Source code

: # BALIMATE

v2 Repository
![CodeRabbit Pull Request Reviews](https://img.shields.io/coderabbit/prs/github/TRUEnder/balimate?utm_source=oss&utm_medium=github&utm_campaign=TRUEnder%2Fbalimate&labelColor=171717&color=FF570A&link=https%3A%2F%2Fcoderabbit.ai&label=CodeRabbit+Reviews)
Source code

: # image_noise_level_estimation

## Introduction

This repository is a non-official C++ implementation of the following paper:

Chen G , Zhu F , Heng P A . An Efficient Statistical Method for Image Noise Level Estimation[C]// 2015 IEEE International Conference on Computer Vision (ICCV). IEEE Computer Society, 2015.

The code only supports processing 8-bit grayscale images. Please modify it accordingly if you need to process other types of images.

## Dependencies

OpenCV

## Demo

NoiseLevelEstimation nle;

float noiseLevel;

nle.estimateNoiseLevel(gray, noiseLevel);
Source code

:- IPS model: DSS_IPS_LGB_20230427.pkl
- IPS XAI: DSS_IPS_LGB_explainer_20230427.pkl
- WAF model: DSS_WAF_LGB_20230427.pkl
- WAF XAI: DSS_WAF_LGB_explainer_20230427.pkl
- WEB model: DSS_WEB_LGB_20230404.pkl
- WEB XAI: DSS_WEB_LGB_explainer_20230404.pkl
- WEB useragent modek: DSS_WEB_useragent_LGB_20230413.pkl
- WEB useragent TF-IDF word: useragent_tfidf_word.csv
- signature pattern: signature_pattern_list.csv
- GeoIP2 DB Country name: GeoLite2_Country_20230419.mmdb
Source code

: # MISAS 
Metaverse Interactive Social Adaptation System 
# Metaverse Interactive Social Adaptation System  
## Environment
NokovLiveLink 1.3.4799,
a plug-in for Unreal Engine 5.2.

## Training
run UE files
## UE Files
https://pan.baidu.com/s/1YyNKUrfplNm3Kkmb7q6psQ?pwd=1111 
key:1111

• • •

Every line of the records above where the string "https" is found should be copied.

Result for this task:
![CodeRabbit Pull Request Reviews](https://img.shields.io/coderabbit/prs/github/TRUEnder/balimate?utm_source=oss&utm_medium=github&utm_campaign=TRUEnder%2Fbalimate&labelColor=171717&color=FF570A&link=https%3A%2F%2Fcoderabbit.ai&label=CodeRabbit+Reviews)
https://pan.baidu.com/s/1YyNKUrfplNm3Kkmb7q6psQ?pwd=1111 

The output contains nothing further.